Se debate uno en pensamientos contradictorios.
¿Será la vanidad lo que subyace debajo de esa alegría que sentimos al recibir tanto cariño?
¿De donde surge esa necesidad de sentirse querido?
Pero cuando miras alrededor y te das cuenta de que todos los seres humanos funcionamos a golpe de ternura y cariño y de que hasta la criatura más sumida en el fango responde con dulzura a la caricia o al detalle inesperado, respiras hondo porque detrás de esa autocomplacencia en el cariño de los otros no hay más que una confirmación de que somos humanos y que nos sentimos vivos y sobre todo repletos cuando el amor anda por medio.
La ternura amansa y serena cualquier aspereza. Somos seres sedientos de cariño. El amor desarma y nos deja sin argumentos.

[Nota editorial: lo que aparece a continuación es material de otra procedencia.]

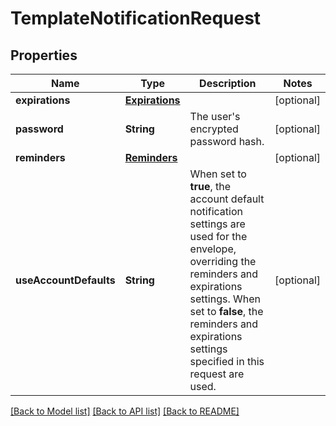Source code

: # TemplateNotificationRequest

## Properties
Name | Type | Description | Notes
------------ | ------------- | ------------- | -------------
**expirations** | [**Expirations**](Expirations.md) |  | [optional] 
**password** | **String** | The user&#39;s encrypted password hash. | [optional] 
**reminders** | [**Reminders**](Reminders.md) |  | [optional] 
**useAccountDefaults** | **String** | When set to **true**, the account default notification settings are used for the envelope, overriding the reminders and expirations settings. When set to **false**, the reminders and expirations settings specified in this request are used. | [optional] 

[[Back to Model list]](../README.md#documentation-for-models) [[Back to API list]](../README.md#documentation-for-api-endpoints) [[Back to README]](../README.md)


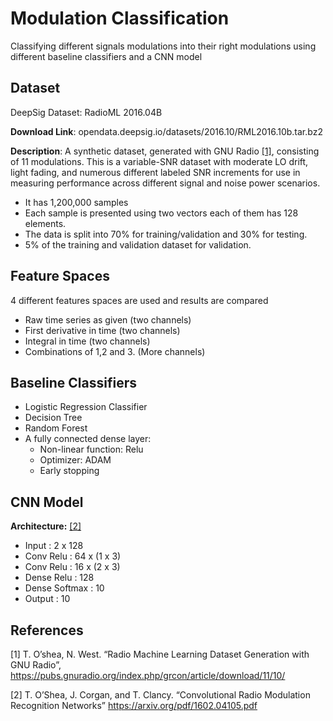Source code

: # Modulation Classification
Classifying different signals modulations into their right modulations using different baseline classifiers and a CNN model

## Dataset
DeepSig Dataset: RadioML 2016.04B

**Download Link**: opendata.deepsig.io/datasets/2016.10/RML2016.10b.tar.bz2

**Description**: 
A synthetic dataset, generated with GNU Radio [[1]](#1), consisting of 11 modulations. This is a variable-SNR dataset with moderate LO drift, light fading, and numerous different labeled SNR increments for use in measuring performance across different signal and noise power scenarios.

* It has 1,200,000 samples
* Each sample is presented using two vectors each of them has 128 elements.
* The data is split into 70% for training/validation and 30% for testing.
* 5% of the training and validation dataset for validation.

## Feature Spaces
4 different features spaces are used and results are compared
* Raw time series as given (two channels)
*  First derivative in time (two channels)
*  Integral in time (two channels)
*  Combinations of 1,2 and 3. (More channels)
 
 
## Baseline Classifiers
* Logistic Regression Classifier
* Decision Tree
* Random Forest
* A fully connected dense layer:
  - Non-linear function: Relu
  - Optimizer: ADAM
  - Early stopping
 
 
 ## CNN Model
 **Architecture:**  [[2]](#2)
- Input         :  2 x 128
- Conv Relu     :  64 x (1 x 3)
- Conv Relu     :  16 x (2 x 3)
- Dense Relu    :  128
- Dense Softmax :  10
- Output        :  10

## References
<a id="1">[1]</a> 
T. O’shea, N. West. 
“Radio Machine Learning Dataset Generation with
GNU Radio”,
<https://pubs.gnuradio.org/index.php/grcon/article/download/11/10/>

<a id="2">[2]</a> 
T. O’Shea, J. Corgan, and T. Clancy.
“Convolutional Radio Modulation Recognition Networks”
<https://arxiv.org/pdf/1602.04105.pdf>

Tonifica nuestro corazón y engarza cualquier existencia por deshilachada que se encuentre.
Hoy habéis hecho que mi vida haya sido una auténtica gozada. Me siento desbordada y agradecida por vuestro tiempo, abrazos intensos y sinceros, piropos que halagan y reedifican, llamadas que ilusionan, correos electrónicos que asombran, palabras tiernas, flores virtuales, cartas repletas de jovialidad adolescente, regalos inesperados, dulzura wasapera, realidad virtual que se ha transformado en caricias digitales que me han rozado y erizado la piel pareciendo casi reales. Y he podido casi bailar al son de ese cumpleaños feliz envuelto en brisas que te aseguro no estaba en absoluto desafinado.
Pero hay algo que cada año convierte este día que comparto con mi hija en celebraciones onomásticas en una jornada distinta. La liturgia anual de cada cumpleaños comienza cada mañana del 27 de abril con el desayuno. Es cuando paladeo y degusto con una unción casi mística, un ritual necesario en este día. Ese dulce que han hecho las manos de ella...el bizcocho de mi madre...¡casi nada!